What the task asks:
In the entries that follow, the lines from the one with "C11 & 100000 & 1 & 50 & 早期 & 30748 \\" through the one with "C14 & 10000 & 1 & 50 & 初始 & 9456 \\" are the ones to write out, exactly and with both ends included. Nothing else should appear.

+++ Available data

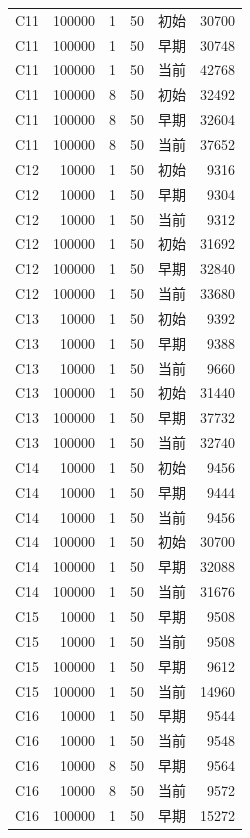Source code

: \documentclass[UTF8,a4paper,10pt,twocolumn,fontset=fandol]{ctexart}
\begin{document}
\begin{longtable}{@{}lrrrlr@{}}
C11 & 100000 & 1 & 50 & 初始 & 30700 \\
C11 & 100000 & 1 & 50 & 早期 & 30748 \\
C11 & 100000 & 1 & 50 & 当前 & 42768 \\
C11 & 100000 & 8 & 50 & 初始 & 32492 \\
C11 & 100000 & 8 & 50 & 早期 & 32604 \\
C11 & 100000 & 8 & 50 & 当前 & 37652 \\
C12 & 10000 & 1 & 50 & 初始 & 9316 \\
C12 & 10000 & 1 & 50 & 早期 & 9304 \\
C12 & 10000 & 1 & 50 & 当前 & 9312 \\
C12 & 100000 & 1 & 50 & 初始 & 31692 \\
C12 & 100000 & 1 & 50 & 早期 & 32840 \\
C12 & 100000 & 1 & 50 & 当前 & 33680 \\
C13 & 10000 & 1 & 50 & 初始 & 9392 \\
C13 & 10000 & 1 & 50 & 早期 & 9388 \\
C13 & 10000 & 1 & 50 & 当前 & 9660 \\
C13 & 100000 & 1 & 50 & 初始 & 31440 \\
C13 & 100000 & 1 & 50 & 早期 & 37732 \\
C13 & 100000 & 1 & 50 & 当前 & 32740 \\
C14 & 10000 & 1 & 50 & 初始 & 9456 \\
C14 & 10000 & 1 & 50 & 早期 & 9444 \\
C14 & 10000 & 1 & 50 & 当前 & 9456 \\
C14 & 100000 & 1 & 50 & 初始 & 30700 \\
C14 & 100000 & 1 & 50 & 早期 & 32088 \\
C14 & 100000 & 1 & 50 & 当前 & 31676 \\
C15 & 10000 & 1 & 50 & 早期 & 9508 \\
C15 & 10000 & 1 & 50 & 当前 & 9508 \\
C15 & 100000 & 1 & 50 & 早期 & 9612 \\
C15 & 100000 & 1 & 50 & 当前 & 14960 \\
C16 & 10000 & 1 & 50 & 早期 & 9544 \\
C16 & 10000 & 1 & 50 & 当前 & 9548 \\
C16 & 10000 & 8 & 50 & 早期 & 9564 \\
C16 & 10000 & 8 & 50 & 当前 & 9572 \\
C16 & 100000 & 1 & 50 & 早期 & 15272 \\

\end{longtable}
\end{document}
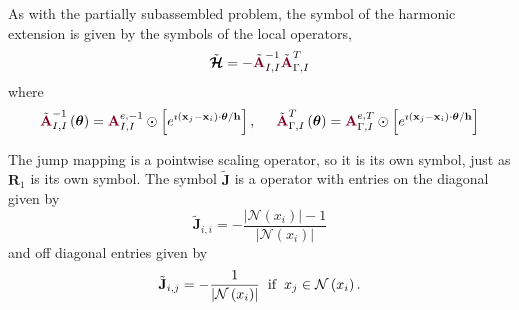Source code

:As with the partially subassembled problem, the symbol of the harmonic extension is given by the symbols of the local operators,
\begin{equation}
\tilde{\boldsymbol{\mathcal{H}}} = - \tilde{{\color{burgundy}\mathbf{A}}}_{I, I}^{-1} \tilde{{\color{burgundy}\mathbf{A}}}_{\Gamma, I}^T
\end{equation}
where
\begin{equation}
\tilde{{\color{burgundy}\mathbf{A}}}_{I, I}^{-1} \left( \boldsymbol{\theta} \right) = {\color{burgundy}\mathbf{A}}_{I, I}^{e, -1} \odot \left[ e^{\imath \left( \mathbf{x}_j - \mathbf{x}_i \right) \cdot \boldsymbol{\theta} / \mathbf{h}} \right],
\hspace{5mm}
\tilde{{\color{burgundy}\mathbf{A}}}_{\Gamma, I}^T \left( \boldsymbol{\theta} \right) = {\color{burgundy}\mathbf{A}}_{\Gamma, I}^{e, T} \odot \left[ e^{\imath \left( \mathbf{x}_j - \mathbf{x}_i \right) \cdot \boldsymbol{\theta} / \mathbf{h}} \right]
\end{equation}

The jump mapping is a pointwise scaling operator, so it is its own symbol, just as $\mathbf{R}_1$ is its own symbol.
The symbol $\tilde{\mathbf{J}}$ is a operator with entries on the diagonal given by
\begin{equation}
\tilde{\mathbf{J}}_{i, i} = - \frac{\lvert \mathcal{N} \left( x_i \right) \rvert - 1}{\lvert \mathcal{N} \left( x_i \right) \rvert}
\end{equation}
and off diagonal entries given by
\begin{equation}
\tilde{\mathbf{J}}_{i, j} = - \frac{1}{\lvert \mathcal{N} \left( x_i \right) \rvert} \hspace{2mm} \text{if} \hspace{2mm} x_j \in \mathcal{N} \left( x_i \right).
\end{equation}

++++++

Task solution:
C11 & 100000 & 1 & 50 & 早期 & 30748 \\
C11 & 100000 & 1 & 50 & 当前 & 42768 \\
C11 & 100000 & 8 & 50 & 初始 & 32492 \\
C11 & 100000 & 8 & 50 & 早期 & 32604 \\
C11 & 100000 & 8 & 50 & 当前 & 37652 \\
C12 & 10000 & 1 & 50 & 初始 & 9316 \\
C12 & 10000 & 1 & 50 & 早期 & 9304 \\
C12 & 10000 & 1 & 50 & 当前 & 9312 \\
C12 & 100000 & 1 & 50 & 初始 & 31692 \\
C12 & 100000 & 1 & 50 & 早期 & 32840 \\
C12 & 100000 & 1 & 50 & 当前 & 33680 \\
C13 & 10000 & 1 & 50 & 初始 & 9392 \\
C13 & 10000 & 1 & 50 & 早期 & 9388 \\
C13 & 10000 & 1 & 50 & 当前 & 9660 \\
C13 & 100000 & 1 & 50 & 初始 & 31440 \\
C13 & 100000 & 1 & 50 & 早期 & 37732 \\
C13 & 100000 & 1 & 50 & 当前 & 32740 \\
C14 & 10000 & 1 & 50 & 初始 & 9456 \\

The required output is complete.